These results are summarized in Table 5.1 and Figure 5.16. If nothing is done to transfer resources and technology, then the high (1) and medium (3) cost cases show that the South would pay between two and ten times more than its 'share' (relative to its obligation-to-pay as determined in Chapters 4 and 6.

Case 1 (high costs) is especially interesting. Here, the northern economies would likely engage in a massive burst of technological innovation in response to rising energy prices and competitive pressures within the North. A dramatic move toward ecologically sustainable growth implies a shift to a 'fourth wave' of industrial capitalism. The changes in store would be on a par with earlier technological revolutions (fossil fuelled factories, mass production lines, information systems).
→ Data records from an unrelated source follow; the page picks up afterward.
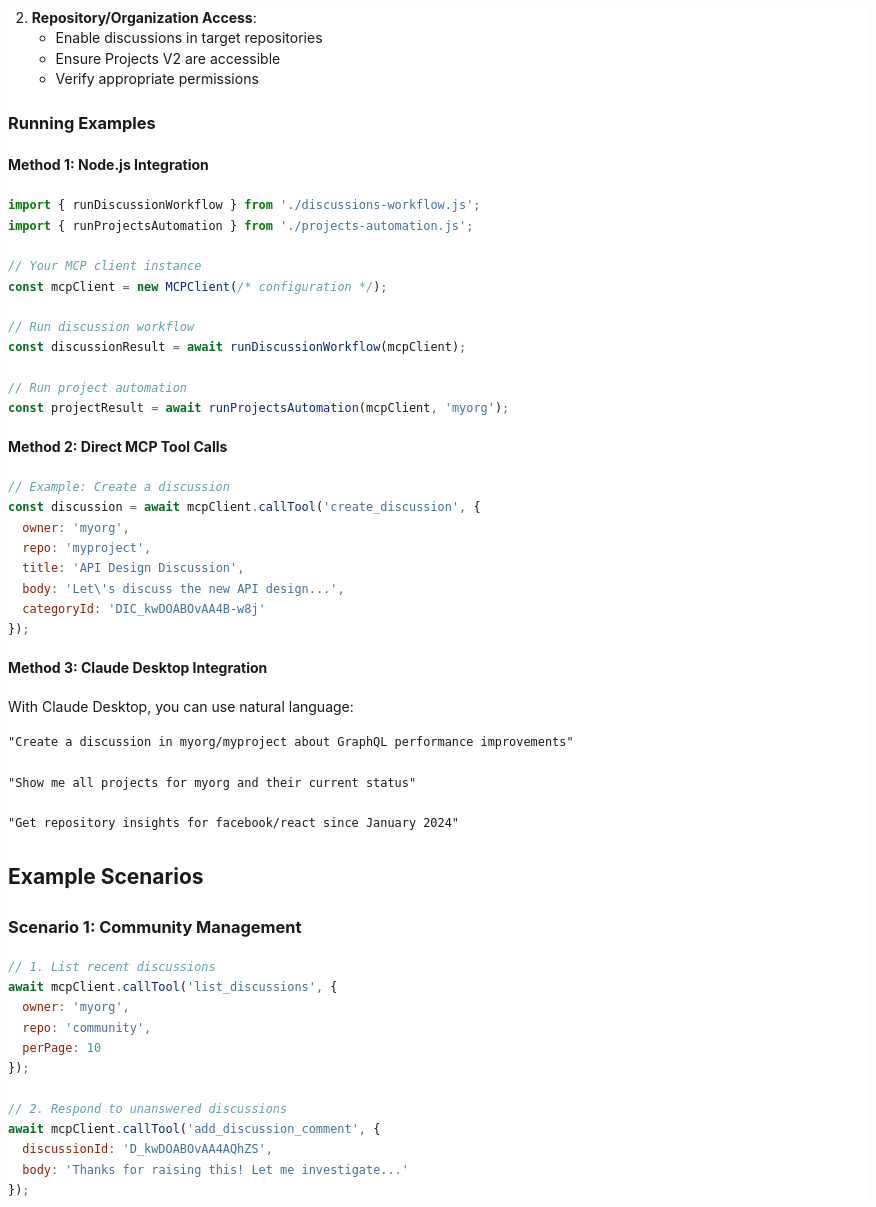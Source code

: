 2. **Repository/Organization Access**:
   - Enable discussions in target repositories
   - Ensure Projects V2 are accessible
   - Verify appropriate permissions

### Running Examples

#### Method 1: Node.js Integration

```javascript
import { runDiscussionWorkflow } from './discussions-workflow.js';
import { runProjectsAutomation } from './projects-automation.js';

// Your MCP client instance
const mcpClient = new MCPClient(/* configuration */);

// Run discussion workflow
const discussionResult = await runDiscussionWorkflow(mcpClient);

// Run project automation
const projectResult = await runProjectsAutomation(mcpClient, 'myorg');
```

#### Method 2: Direct MCP Tool Calls

```javascript
// Example: Create a discussion
const discussion = await mcpClient.callTool('create_discussion', {
  owner: 'myorg',
  repo: 'myproject', 
  title: 'API Design Discussion',
  body: 'Let\'s discuss the new API design...',
  categoryId: 'DIC_kwDOABOvAA4B-w8j'
});
```

#### Method 3: Claude Desktop Integration

With Claude Desktop, you can use natural language:

```
"Create a discussion in myorg/myproject about GraphQL performance improvements"

"Show me all projects for myorg and their current status"

"Get repository insights for facebook/react since January 2024"
```

## Example Scenarios

### Scenario 1: Community Management
```javascript
// 1. List recent discussions
await mcpClient.callTool('list_discussions', {
  owner: 'myorg',
  repo: 'community',
  perPage: 10
});

// 2. Respond to unanswered discussions
await mcpClient.callTool('add_discussion_comment', {
  discussionId: 'D_kwDOABOvAA4AQhZS',
  body: 'Thanks for raising this! Let me investigate...'
});
```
This transformation would likely reduce the North's marginal production costs in most goods and services relative to the South which would be left far behind in technological and economic terms. Consequently, the North's carbon abatement costs could be well below those assumed in this chapter, especially in Case 1. Thus, by assuming 'frozen' technological costs over time, I may have overstated greatly the share of global costs that the North would pick up. Only if one assumes that the South achieves low carbon abatement costs that are equal to those of the North (Case 2) can the South come out ahead under its own steam. There is little reason, however, to believe that the South has either the financial resources or the institutional capability to match the North and the East in achieving such a rapid transition.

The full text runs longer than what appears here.